Natka po miesiącu wakacji wróciła do przedszkola. I zaczął się płacz 🙁 Nie znam tego, bo przecież wcześniej chodziła chętnie i bez kryzysów… W domu jest ok – opowiada co się działo, rano chętnie się ubiera i wychodzi. Płacze dopiero w przedszkolu. Serce mi się kroi, bo jak po nią przychodzę po południu, to ma oczy jak królik :(( POradźcie coś.. Odpuścić? Zostawiać ją w domu z babcią? Rozmawiałam z nią – nikt jej nic złego w przedszkolu nie mówi. Może to dlatego, ze jest kilka nowych pań.. (dzisiaj rano nie było jej ulubionej pani i płakała już od chwili gdy zobaczyła że ktoś inny otwiera nam drzwi).
Co robić?
Strona 2 odpowiedzi na pytanie: Trudny powrót do przedszkola
Re: Trudny powrót do przedszkola
U nas rano: “… mamooo ty idź do pracy a ja bedę pilnowac domku…”, kostka czekolady rozładowała troszkę atmosferę i mała łaskawie pozwoliła się ubrać.
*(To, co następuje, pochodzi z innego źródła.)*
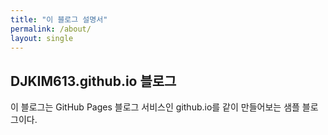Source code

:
 ```yaml
---
title: "이 블로그 설명서"
permalink: /about/
layout: single
---
```


## DJKIM613.github.io 블로그

이 블로그는 GitHub Pages 블로그 서비스인 github.io를 같이 만들어보는 샘플 블로그이다.
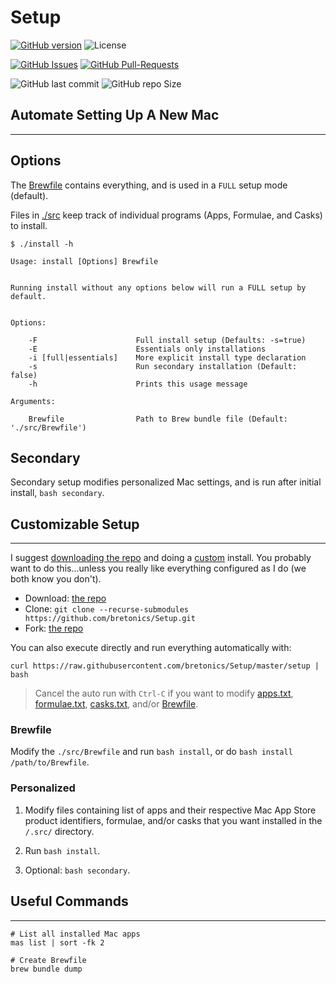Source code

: # Setup
[![GitHub version](https://badge.fury.io/gh/bretonics%2Fsetup.svg)](http://badge.fury.io/gh/bretonics%2Fsetup)
![License](https://img.shields.io/github/license/bretonics/setup)

[![GitHub Issues](https://img.shields.io/github/issues/bretonics/setup)](https://GitHub.com/bretonics/setup/issues/)
[![GitHub Pull-Requests](https://img.shields.io/github/issues-pr/bretonics/setup.svg)](https://GitHub.com/bretonics/setup/pull/)

![GitHub last commit](https://img.shields.io/github/last-commit/bretonics/setup?color=lightgrey)
![GitHub repo Size](https://img.shields.io/github/repo-size/bretonics/setup?color=orange)

## Automate Setting Up A New Mac
---

Options
---
The [Brewfile](https://github.com/bretonics/Setup/tree/master/src/Brewfile) contains everything, and is used in a `FULL` setup mode (default).

Files in [./src](https://github.com/bretonics/Setup/tree/master/src) keep track of individual programs (Apps, Formulae, and Casks) to install.

```
$ ./install -h

Usage: install [Options] Brewfile


Running install without any options below will run a FULL setup by default.


Options:

    -F                      Full install setup (Defaults: -s=true)
    -E                      Essentials only installations
    -i [full|essentials]    More explicit install type declaration
    -s                      Run secondary installation (Default: false)
    -h                      Prints this usage message

Arguments:

    Brewfile                Path to Brew bundle file (Default: './src/Brewfile')
```

Secondary
---
Secondary setup modifies personalized Mac settings, and is run after initial install, `bash secondary`.


## Customizable Setup
---
I suggest [downloading the repo](https://github.com/bretonics/Setup/archive/master.zip) and doing a [custom](#Customize-Setup) install. You probably want to do this...unless you really like everything configured as I do (we both know you don't).

- Download: [the repo](https://github.com/bretonics/Setup/archive/master.zip)
- Clone: `git clone --recurse-submodules https://github.com/bretonics/Setup.git`
- Fork: [the repo](https://github.com/bretonics/Setup)

You can also execute directly and run everything automatically with:
```
curl https://raw.githubusercontent.com/bretonics/Setup/master/setup | bash
```

> Cancel the auto run with `Ctrl-C` if you want to modify [apps.txt](https://github.com/bretonics/Setup/blob/master/src/apps.txt), [formulae.txt](https://github.com/bretonics/Setup/blob/master/src/formulae.txt), [casks.txt](https://github.com/bretonics/Setup/blob/master/src/casks.txt), and/or [Brewfile](https://github.com/bretonics/Setup/blob/master/src/Brewfile).

### Brewfile
Modify the `./src/Brewfile` and run `bash install`, or do `bash install /path/to/Brewfile`.

### Personalized
1. Modify files containing list of apps and their respective Mac App Store product identifiers, formulae, and/or casks that you want installed in the `/.src/` directory.

2. Run `bash install`.

3. Optional: `bash secondary`.


## Useful Commands
---
```
# List all installed Mac apps
mas list | sort -fk 2

# Create Brewfile
brew bundle dump
```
Po drodze byłam trochę małomówna ( co Olce z reguły sie nie zdarza ;-)), a w żołbku miała już płacz na czubku nosa, przypomniałam jej, że obiecała “nigdy już nie płakać” i jakoś weszła na salę, po 16ej odebraliśmy uśmiechnięte zadowolone dziecko!
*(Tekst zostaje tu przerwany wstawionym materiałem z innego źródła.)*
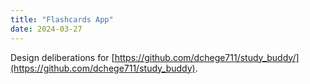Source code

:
```yaml
---
title: "Flashcards App"
date: 2024-03-27
---
```


Design deliberations for
[https://github.com/dchege711/study_buddy/](https://github.com/dchege711/study_buddy).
Mam nadzieję, że najgorsze już za nami – czego i Wam życzę.
Pozdrawiam
Ola 13.12.2003r.
Re: Trudny powrót do przedszkola
Kasiu, nie przerywałabym przedszkola -jeśli zachowanie Natuśki to nie wynik braku czułości pań przedszkolanek to może jakieś dziecko mówi jej coś przykrego albo ją gnębi?
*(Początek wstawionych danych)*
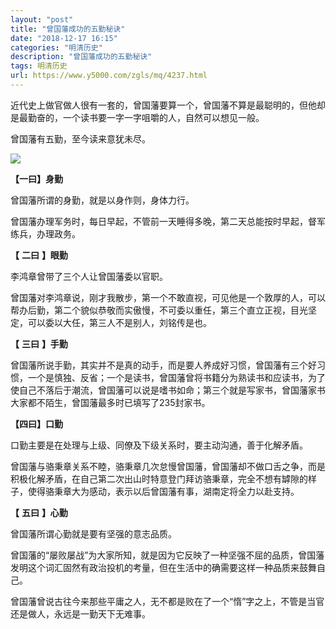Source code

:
 ```yaml
---
layout: "post"
title: "曾国藩成功的五勤秘诀"
date: "2018-12-17 16:15"
categories: "明清历史"
description: "曾国藩成功的五勤秘诀"
tags: 明清历史
url: https://www.y5000.com/zgls/mq/4237.html
---
```






近代史上做官做人很有一套的，曾国藩要算一个，曾国藩不算是最聪明的，但他却是最勤奋的，一个读书要一字一字咀嚼的人，自然可以想见一般。

曾国藩有五勤，至今读来意犹未尽。

![](https://img.y5000.com/uploads/allimg/161031/1HG41Y4-0.jpg)

**【一曰】身勤**

曾国藩所谓的身勤，就是以身作则，身体力行。

曾国藩办理军务时，每日早起，不管前一天睡得多晚，第二天总能按时早起，督军练兵，办理政务。

**【** **二曰** **】眼勤**

李鸿章曾带了三个人让曾国藩委以官职。

曾国藩对李鸿章说，刚才我散步，第一个不敢直视，可见他是一个敦厚的人，可以帮办后勤，第二个貌似恭敬而实傲慢，不可委以重任，第三个直立正视，目光坚定，可以委以大任，第三人不是别人，刘铭传是也。

**【** **三曰** **】手勤**

曾国藩所说手勤，其实并不是真的动手，而是要人养成好习惯，曾国藩有三个好习惯，一个是慎独、反省；一个是读书，曾国藩曾将书籍分为熟读书和应读书，为了使自己不落后于潮流，曾国藩可以说是嗜书如命；第三个就是写家书，曾国藩家书大家都不陌生，曾国藩最多时已填写了235封家书。

**【四曰】口勤**

口勤主要是在处理与上级、同僚及下级关系时，要主动沟通，善于化解矛盾。

曾国藩与骆秉章关系不睦，骆秉章几次怠慢曾国藩，曾国藩却不做口舌之争，而是积极化解矛盾，在自己第二次出山时特意登门拜访骆秉章，完全不想有罅隙的样子，使得骆秉章大为感动，表示以后曾国藩有事，湖南定将全力以赴支持。

**【** **五曰** **】心勤**

曾国藩所谓心勤就是要有坚强的意志品质。

曾国藩的“屡败屡战”为大家所知，就是因为它反映了一种坚强不屈的品质，曾国藩发明这个词汇固然有政治投机的考量，但在生活中的确需要这样一种品质来鼓舞自己。

曾国藩曾说古往今来那些平庸之人，无不都是败在了一个“惰”字之上，不管是当官还是做人，永远是一勤天下无难事。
A może po prostu brakuje jej obecności kochającej mamusi albo babci i czuje się samotna? Wypytaj się dokładnie, może Natka o czymś nie chce mówić?
Pamiętam jak Ania po przerwie wakacyjnej w żłobku też miała problem z ponowną alkimatyzacją przez dwa tygodnie.